** Opening DATA EXCERPTS block **

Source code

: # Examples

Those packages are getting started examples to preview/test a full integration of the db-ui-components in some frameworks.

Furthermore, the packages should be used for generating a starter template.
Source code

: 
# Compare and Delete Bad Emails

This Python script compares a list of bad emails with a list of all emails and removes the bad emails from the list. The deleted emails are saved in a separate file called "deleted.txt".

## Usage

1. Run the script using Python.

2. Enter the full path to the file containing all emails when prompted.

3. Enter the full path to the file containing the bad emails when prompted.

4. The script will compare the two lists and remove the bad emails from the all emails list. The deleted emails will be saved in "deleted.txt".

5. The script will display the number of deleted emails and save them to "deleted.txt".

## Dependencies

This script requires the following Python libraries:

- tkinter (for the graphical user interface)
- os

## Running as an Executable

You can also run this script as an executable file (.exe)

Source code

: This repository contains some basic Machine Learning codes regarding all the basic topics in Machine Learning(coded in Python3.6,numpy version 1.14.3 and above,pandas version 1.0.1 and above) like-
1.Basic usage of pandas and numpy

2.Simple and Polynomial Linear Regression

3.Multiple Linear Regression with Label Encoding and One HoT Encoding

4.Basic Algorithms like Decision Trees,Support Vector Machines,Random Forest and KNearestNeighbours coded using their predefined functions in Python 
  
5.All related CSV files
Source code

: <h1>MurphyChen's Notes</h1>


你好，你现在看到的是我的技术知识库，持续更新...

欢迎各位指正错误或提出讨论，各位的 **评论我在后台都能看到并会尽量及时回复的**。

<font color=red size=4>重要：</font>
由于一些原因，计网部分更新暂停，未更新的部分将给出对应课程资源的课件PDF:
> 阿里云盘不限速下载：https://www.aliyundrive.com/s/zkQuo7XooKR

** Closing DATA EXCERPTS block **

WHAT IS BEING ASKED
Copy all lines of the records in which the string "using" can be found.

RESPONSE AREA
1. Run the script using Python.
4.Basic Algorithms like Decision Trees,Support Vector Machines,Random Forest and KNearestNeighbours coded using their predefined functions in Python 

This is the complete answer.